### What you have to do
Below are lines of data; count those containing the word "subsection" and write nothing but the number.

### Exercise materials
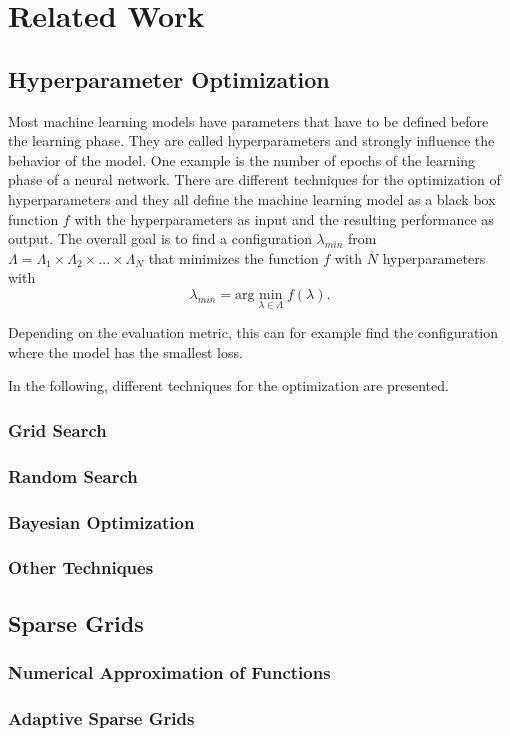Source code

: 
\chapter{Related Work}\label{chapter:theoretical_background}

\section{Hyperparameter Optimization}

Most machine learning models have parameters that have to be defined before the learning phase. They are called hyperparameters and strongly influence the behavior of the model. One example is the number of epochs of the learning phase of a neural network. There are different techniques for the optimization of hyperparameters and they all define the machine learning model as a black box function $ f $ with the hyperparameters as input and the resulting performance as output. The overall goal is to find a configuration $ \lambda_{min} $ from $ \Lambda = \Lambda_1 \times \Lambda_2 \times ... \times \Lambda_N $ that minimizes the function $ f $ with $ N $ hyperparameters with 
\begin{equation}
	\lambda_{min} = \text{arg} \min_{\lambda \in \Lambda} f(\lambda) .
\end{equation}

Depending on the evaluation metric, this can for example find the configuration where the model has the smallest loss. 
\cite{feurer2019hyperparameter,bischl2021hyperparameter}

In the following, different techniques for the optimization are presented. 
\subsection{Grid Search}



\subsection{Random Search}

\subsection{Bayesian Optimization}

\subsection{Other Techniques}


\section{Sparse Grids}

\subsection{Numerical Approximation of Functions}

\subsection{Adaptive Sparse Grids}
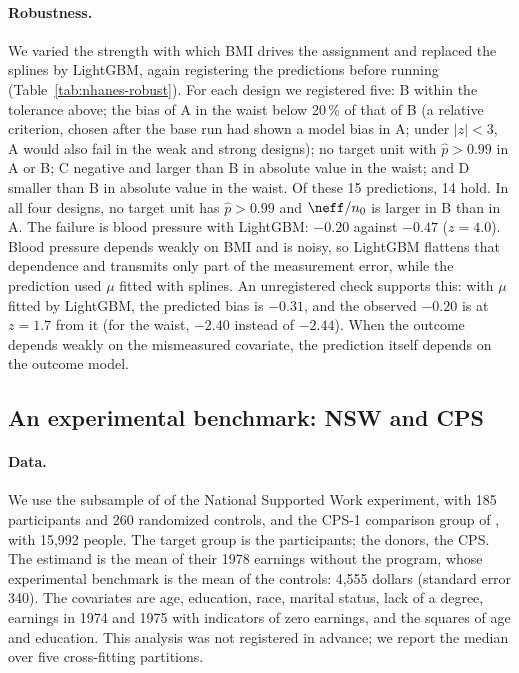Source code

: \paragraph{Robustness.} We varied the strength with which BMI drives the assignment and replaced the splines by LightGBM, again registering the predictions before running (Table~\ref{tab:nhanes-robust}). For each design we registered five: B within the tolerance above; the bias of A in the waist below 20\,\% of that of B (a relative criterion, chosen after the base run had shown a model bias in A; under $|z|<3$, A would also fail in the weak and strong designs); no target unit with $\hat p>0.99$ in A or B; C negative and larger than B in absolute value in the waist; and D smaller than B in absolute value in the waist. Of these 15 predictions, 14 hold. In all four designs, no target unit has $\hat p>0.99$ and $\neff/n_0$ is larger in B than in A. The failure is blood pressure with LightGBM: $-0.20$ against $-0.47$ ($z=4.0$). Blood pressure depends weakly on BMI and is noisy, so LightGBM flattens that dependence and transmits only part of the measurement error, while the prediction used $\mu$ fitted with splines. An unregistered check supports this: with $\mu$ fitted by LightGBM, the predicted bias is $-0.31$, and the observed $-0.20$ is at $z=1.7$ from it (for the waist, $-2.40$ instead of $-2.44$). When the outcome depends weakly on the mismeasured covariate, the prediction itself depends on the outcome model.

\subsection{An experimental benchmark: NSW and CPS}\label{sec:lalonde}

\paragraph{Data.} We use the subsample of \citet{dehejia1999} of the National Supported Work experiment, with 185 participants and 260 randomized controls, and the CPS-1 comparison group of \citet{lalonde1986}, with 15{,}992 people. The target group is the participants; the donors, the CPS. The estimand is the mean of their 1978 earnings without the program, whose experimental benchmark is the mean of the controls: 4{,}555 dollars (standard error 340). The covariates are age, education, race, marital status, lack of a degree, earnings in 1974 and 1975 with indicators of zero earnings, and the squares of age and education. This analysis was not registered in advance; we report the median over five cross-fitting partitions.

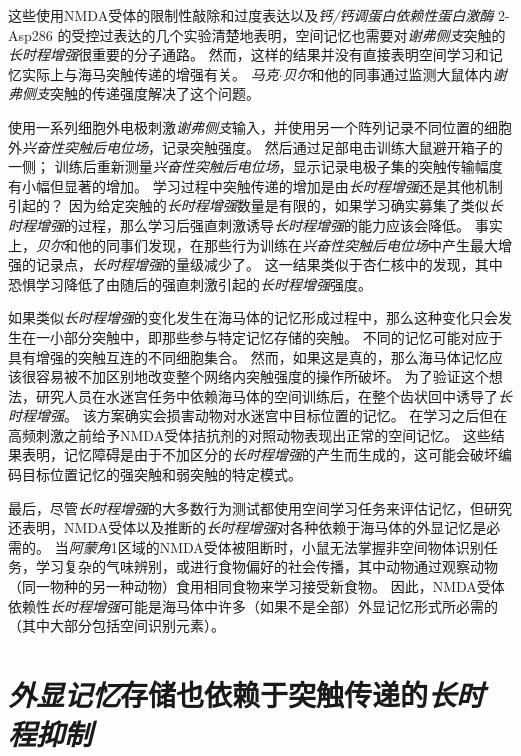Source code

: 这些使用NMDA受体的限制性敲除和过度表达以及\textit{钙/钙调蛋白依赖性蛋白激酶} 2-Asp286 的受控过表达的几个实验清楚地表明，空间记忆也需要对\textit{谢弗侧支}突触的\textit{长时程增强}很重要的分子通路。
然而，这样的结果并没有直接表明空间学习和记忆实际上与海马突触传递的增强有关。
\textit{马克$\cdot$贝尔}和他的同事通过监测大鼠体内\textit{谢弗侧支}突触的传递强度解决了这个问题。


使用一系列细胞外电极刺激\textit{谢弗侧支}输入，并使用另一个阵列记录不同位置的细胞外\textit{兴奋性突触后电位场}，记录突触强度。
然后通过足部电击训练大鼠避开箱子的一侧；
训练后重新测量\textit{兴奋性突触后电位场}，显示记录电极子集的突触传输幅度有小幅但显著的增加。
学习过程中突触传递的增加是由\textit{长时程增强}还是其他机制引起的？
因为给定突触的\textit{长时程增强}数量是有限的，如果学习确实募集了类似\textit{长时程增强}的过程，那么学习后强直刺激诱导\textit{长时程增强}的能力应该会降低。
事实上，\textit{贝尔}和他的同事们发现，在那些行为训练在\textit{兴奋性突触后电位场}中产生最大增强的记录点，\textit{长时程增强}的量级减少了。
这一结果类似于杏仁核中的发现，其中恐惧学习降低了由随后的强直刺激引起的\textit{长时程增强}强度。


如果类似\textit{长时程增强}的变化发生在海马体的记忆形成过程中，那么这种变化只会发生在一小部分突触中，即那些参与特定记忆存储的突触。
不同的记忆可能对应于具有增强的突触互连的不同细胞集合。
然而，如果这是真的，那么海马体记忆应该很容易被不加区别地改变整个网络内突触强度的操作所破坏。
为了验证这个想法，研究人员在水迷宫任务中依赖海马体的空间训练后，在整个齿状回中诱导了\textit{长时程增强}。
该方案确实会损害动物对水迷宫中目标位置的记忆。
在学习之后但在高频刺激之前给予NMDA受体拮抗剂的对照动物表现出正常的空间记忆。
这些结果表明，记忆障碍是由于不加区分的\textit{长时程增强}的产生而生成的，这可能会破坏编码目标位置记忆的强突触和弱突触的特定模式。


最后，尽管\textit{长时程增强}的大多数行为测试都使用空间学习任务来评估记忆，但研究还表明，NMDA受体以及推断的\textit{长时程增强}对各种依赖于海马体的外显记忆是必需的。
当\textit{阿蒙角}1区域的NMDA受体被阻断时，小鼠无法掌握非空间物体识别任务，学习复杂的气味辨别，或进行食物偏好的社会传播，其中动物通过观察动物（同一物种的另一种动物）食用相同食物来学习接受新食物。
因此，NMDA受体依赖性\textit{长时程增强}可能是海马体中许多（如果不是全部）外显记忆形式所必需的（其中大部分包括空间识别元素）。



\section{\textit{外显记忆}存储也依赖于突触传递的\textit{长时程抑制}}

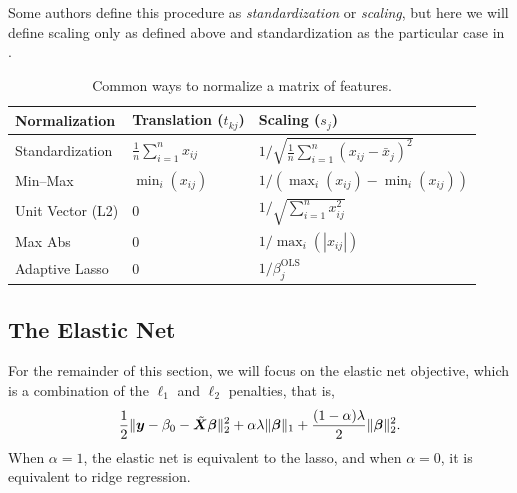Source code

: Some authors define this procedure as \emph{standardization} or \emph{scaling}, but here we will define scaling only as defined above and standardization as the particular case in .

\begin{table}[hbt]
  \centering
  \caption{Common ways to normalize a matrix of features.}
  \label{tab:normalization-types}
  \begin{tabular}{lll}
    \toprule
    Normalization    & Translation (\(t_{kj}\))           & Scaling (\(s_j\))                                             \\
    \midrule
    Standardization  & \(\frac{1}{n}\sum_{i=1}^n x_{ij}\) & \(1 / \sqrt{\frac{1}{n}\sum_{i=1}^n (x_{ij} - \bar{x}_j)^2}\) \\
    \addlinespace
    Min--Max         & \(\min_i(x_{ij})\)                 & \(1 / \left(\max_i(x_{ij}) - \min_i(x_{ij})\right)\)          \\
    \addlinespace
    Unit Vector (L2) & 0                                  & \(1 / \sqrt{\sum_{i=1}^n x_{ij}^2}\)                          \\
    \addlinespace
    Max Abs          & 0                                  & \(1 / \max_i(|x_{ij}|)\)                                      \\
    \addlinespace
    Adaptive Lasso   & 0                                  & \(1 / \beta_j^\text{OLS}\)                                    \\
    \bottomrule
  \end{tabular}
\end{table}

\subsection{The Elastic Net}

For the remainder of this section, we will focus on the elastic net objective, which is a combination of the \(\ell_1\) and \(\ell_2\) penalties, that is,
\begin{equation}
  \label{eq:elastic-net}
  \frac{1}{2} \lVert \vec y - \beta_0 - \tilde{\mat{X}}\vec{\beta} \rVert^2_2  + \alpha\lambda \lVert \vec\beta \rVert_1 + \frac{(1 - \alpha)\lambda}{2}\lVert \vec \beta \rVert_2^2.
\end{equation}
When \(\alpha = 1\), the elastic net is equivalent to the lasso, and when \(\alpha = 0\), it is equivalent to ridge regression.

### Answer to the exercise
8